GSK Just Paid $10.6 Billion for This Precision Oncology Bet — Here’s What It Signals

Precision oncology M&A just got a $10.6 billion exclamation point.

On June 9, 2026, GSK announced it had entered a definitive agreement to acquire Nuvalent, Inc. (Nasdaq: NUVL), a Cambridge, Massachusetts-based clinical-stage biopharmaceutical company, for $124 per share in cash — a 40% premium to Nuvalent’s last closing price. Shares in Nuvalent jumped nearly 40% in premarket trading. The deal, net of cash acquired, represents roughly $9.4 billion out of GSK’s pocket, and it’s being called GSK’s largest acquisition in over a decade.

Slight tangent, but it matters: this is GSK’s third major acquisition in the first six months of 2026. That cadence doesn’t happen without urgency. Under new CEO Luke Miels — who took over from Emma Walmsley in January — GSK has made clear it’s willing to pay up for late-stage oncology assets rather than wait for internal discovery to fill pipeline gaps driven by looming patent expirations.

What’s Actually in the Box

The deal centers on two late-stage, next-generation lung cancer drugs currently under FDA review:

  • Zidesamtinib (NVL-520) — a highly selective ROS1 inhibitor with FDA Breakthrough Therapy designation, designed to address emergent treatment resistance and brain metastases that limit existing therapies. PDUFA target action date: September 18, 2026.
  • Neladalkib (NVL-655) — an ALK inhibitor currently under NDA review, targeting ALK-positive non-small cell lung cancer patients who’ve already been treated with multiple prior TKIs. FDA decision expected in November 2026.

Bank of America analysts estimated the two drugs could bring in peak annual sales of $3 billion to $4 billion combined. If both receive FDA approval this year — which is squarely in the base case — GSK could have two potential blockbusters launching within months of closing the deal. The acquisition is expected to close in Q3 2026.

What’s interesting is what this signals beyond GSK itself. The $10.6 billion price tag — paid for a company that has not yet generated commercial revenue — reflects how aggressively large pharma is competing for precision oncology assets with validated targets and clean clinical profiles. Nuvalent’s drugs weren’t just novel; they were designed from the ground up to overcome the resistance mechanisms that doom the drugs they’re meant to replace. That’s the kind of differentiation that commands a premium.

The deal also adds an early-stage HER2 lung cancer drug, NVL-330 — a brain-penetrant HER2-selective inhibitor currently in Phase 1 trials — and several discovery-stage programs to GSK’s pipeline. Three products in lung cancer in a single transaction, with a platform capable of expanding further.

The Risks Aren’t Small

Neladalkib faces real competitive pressure. Pfizer’s Lorbrena and Roche’s Alecensa both target the ALK mutation, and carving out meaningful market share against established, well-funded competitors will require strong clinical differentiation and aggressive launch execution. Analysts flagged this dynamic immediately after the deal broke.

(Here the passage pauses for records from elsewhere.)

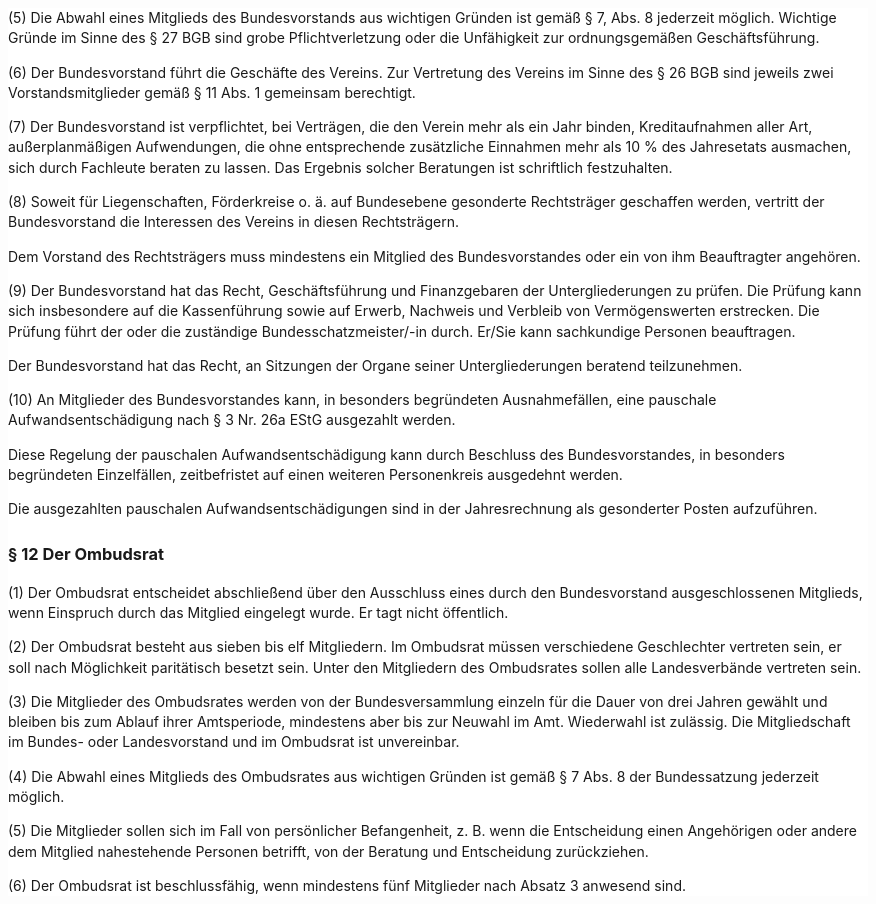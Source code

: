 (5) Die Abwahl eines Mitglieds des Bundesvorstands aus wichtigen Gründen ist gemäß § 7, Abs. 8 jederzeit möglich. Wichtige Gründe im Sinne des § 27 BGB sind grobe Pflichtverletzung oder die Unfähigkeit zur ordnungsgemäßen Geschäftsführung.

(6) Der Bundesvorstand führt die Geschäfte des Vereins. Zur Vertretung des Vereins im Sinne des § 26 BGB sind jeweils zwei Vorstandsmitglieder gemäß § 11 Abs. 1 gemeinsam berechtigt.

(7) Der Bundesvorstand ist verpflichtet, bei Verträgen, die den Verein mehr als ein Jahr binden, Kreditaufnahmen aller Art, außerplanmäßigen Aufwendungen, die ohne entsprechende zusätzliche Einnahmen mehr als 10 % des Jahresetats ausmachen, sich durch Fachleute beraten zu lassen. Das Ergebnis solcher Beratungen ist schriftlich festzuhalten.

(8) Soweit für Liegenschaften, Förderkreise o. ä. auf Bundesebene gesonderte Rechtsträger geschaffen werden, vertritt der Bundesvorstand die Interessen des Vereins in diesen Rechtsträgern. 

Dem Vorstand des Rechtsträgers muss mindestens ein Mitglied des Bundesvorstandes oder ein von ihm Beauftragter angehören.

(9) Der Bundesvorstand hat das Recht, Geschäftsführung und Finanzgebaren der Untergliederungen zu prüfen. Die Prüfung kann sich insbesondere auf die Kassenführung sowie auf Erwerb, Nachweis und Verbleib von Vermögenswerten erstrecken. Die Prüfung führt der oder die zuständige Bundesschatzmeister/-in durch. Er/Sie kann sachkundige Personen beauftragen.

Der Bundesvorstand hat das Recht, an Sitzungen der Organe seiner Untergliederungen beratend teilzunehmen.

(10) An Mitglieder des Bundesvorstandes kann, in besonders begründeten Ausnahmefällen, eine pauschale Aufwandsentschädigung nach § 3 Nr. 26a EStG ausgezahlt werden. 

Diese Regelung der pauschalen Aufwandsentschädigung kann durch Beschluss des Bundesvorstandes, in besonders begründeten Einzelfällen, zeitbefristet auf einen weiteren Personenkreis ausgedehnt werden. 

Die ausgezahlten pauschalen Aufwandsentschädigungen sind in der Jahresrechnung als gesonderter Posten aufzuführen.


### § 12 Der Ombudsrat

(1) Der Ombudsrat entscheidet abschließend über den Ausschluss eines durch den Bundesvorstand ausgeschlossenen Mitglieds, wenn Einspruch durch das Mitglied eingelegt wurde. Er tagt nicht öffentlich.

(2) Der Ombudsrat besteht aus sieben bis elf Mitgliedern. Im Ombudsrat müssen verschiedene Geschlechter vertreten sein, er soll nach Möglichkeit paritätisch besetzt sein. Unter den Mitgliedern des Ombudsrates sollen alle Landesverbände vertreten sein.

(3) Die Mitglieder des Ombudsrates werden von der Bundesversammlung einzeln für die Dauer von drei Jahren gewählt und bleiben bis zum Ablauf ihrer Amtsperiode, mindestens aber bis zur Neuwahl im Amt. Wiederwahl ist zulässig. Die Mitgliedschaft im Bundes- oder Landesvorstand und im Ombudsrat ist unvereinbar.

(4) Die Abwahl eines Mitglieds des Ombudsrates aus wichtigen Gründen ist gemäß § 7 Abs. 8 der Bundessatzung jederzeit möglich.

(5) Die Mitglieder sollen sich im Fall von persönlicher Befangenheit, z. B. wenn die Entscheidung einen Angehörigen oder andere dem Mitglied nahestehende Personen betrifft, von der Beratung und Entscheidung zurückziehen.

(6) Der Ombudsrat ist beschlussfähig, wenn mindestens fünf Mitglieder nach Absatz 3 anwesend sind.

There’s also the broader question of whether GSK is paying a peak-of-cycle M&A premium in oncology. The biopharma M&A wave of 2026 has been relentless — driven by patent cliffs across the industry — and that kind of competitive bidding environment tends to favor sellers, not acquirers.

Still, the deeper story here may not be about GSK specifically. It’s about what happens when two late-stage, best-in-class oncology assets approach FDA decisions simultaneously — and what that signals about where the next wave of precision medicine value creation is being built. That conversation is just getting started.